_EXERCISE INSTRUCTIONS_
Reproduce exactly the lines from the top of the records below through the line holding "grounded in the".

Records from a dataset
•••

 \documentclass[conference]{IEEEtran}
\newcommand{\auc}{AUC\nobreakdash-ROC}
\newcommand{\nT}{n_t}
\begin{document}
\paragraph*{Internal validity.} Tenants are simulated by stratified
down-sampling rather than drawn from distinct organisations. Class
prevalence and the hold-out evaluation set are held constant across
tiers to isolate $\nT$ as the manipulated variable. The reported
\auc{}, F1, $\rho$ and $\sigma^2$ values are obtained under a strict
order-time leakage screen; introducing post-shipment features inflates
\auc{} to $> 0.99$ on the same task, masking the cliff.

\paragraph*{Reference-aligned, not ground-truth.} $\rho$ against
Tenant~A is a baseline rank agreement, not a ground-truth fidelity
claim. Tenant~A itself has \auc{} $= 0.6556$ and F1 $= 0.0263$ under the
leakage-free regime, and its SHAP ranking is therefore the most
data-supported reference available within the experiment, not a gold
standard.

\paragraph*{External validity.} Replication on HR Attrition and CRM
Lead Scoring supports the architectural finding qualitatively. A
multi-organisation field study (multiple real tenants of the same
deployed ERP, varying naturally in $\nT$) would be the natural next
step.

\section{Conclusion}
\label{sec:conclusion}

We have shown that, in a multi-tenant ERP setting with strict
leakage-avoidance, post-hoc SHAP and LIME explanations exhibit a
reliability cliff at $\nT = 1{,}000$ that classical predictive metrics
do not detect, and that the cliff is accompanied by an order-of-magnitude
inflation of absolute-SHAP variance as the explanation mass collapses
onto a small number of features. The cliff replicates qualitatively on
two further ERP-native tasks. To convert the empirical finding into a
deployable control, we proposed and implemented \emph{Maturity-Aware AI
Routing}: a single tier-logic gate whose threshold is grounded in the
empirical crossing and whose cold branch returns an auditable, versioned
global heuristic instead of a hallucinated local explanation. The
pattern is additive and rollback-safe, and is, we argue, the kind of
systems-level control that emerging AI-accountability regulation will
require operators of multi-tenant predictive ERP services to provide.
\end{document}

•••

_RESULT OF THE TASK_
 \documentclass[conference]{IEEEtran}
\newcommand{\auc}{AUC\nobreakdash-ROC}
\newcommand{\nT}{n_t}
\begin{document}
\paragraph*{Internal validity.} Tenants are simulated by stratified
down-sampling rather than drawn from distinct organisations. Class
prevalence and the hold-out evaluation set are held constant across
tiers to isolate $\nT$ as the manipulated variable. The reported
\auc{}, F1, $\rho$ and $\sigma^2$ values are obtained under a strict
order-time leakage screen; introducing post-shipment features inflates
\auc{} to $> 0.99$ on the same task, masking the cliff.

\paragraph*{Reference-aligned, not ground-truth.} $\rho$ against
Tenant~A is a baseline rank agreement, not a ground-truth fidelity
claim. Tenant~A itself has \auc{} $= 0.6556$ and F1 $= 0.0263$ under the
leakage-free regime, and its SHAP ranking is therefore the most
data-supported reference available within the experiment, not a gold
standard.

\paragraph*{External validity.} Replication on HR Attrition and CRM
Lead Scoring supports the architectural finding qualitatively. A
multi-organisation field study (multiple real tenants of the same
deployed ERP, varying naturally in $\nT$) would be the natural next
step.

\section{Conclusion}
\label{sec:conclusion}

We have shown that, in a multi-tenant ERP setting with strict
leakage-avoidance, post-hoc SHAP and LIME explanations exhibit a
reliability cliff at $\nT = 1{,}000$ that classical predictive metrics
do not detect, and that the cliff is accompanied by an order-of-magnitude
inflation of absolute-SHAP variance as the explanation mass collapses
onto a small number of features. The cliff replicates qualitatively on
two further ERP-native tasks. To convert the empirical finding into a
deployable control, we proposed and implemented \emph{Maturity-Aware AI
Routing}: a single tier-logic gate whose threshold is grounded in the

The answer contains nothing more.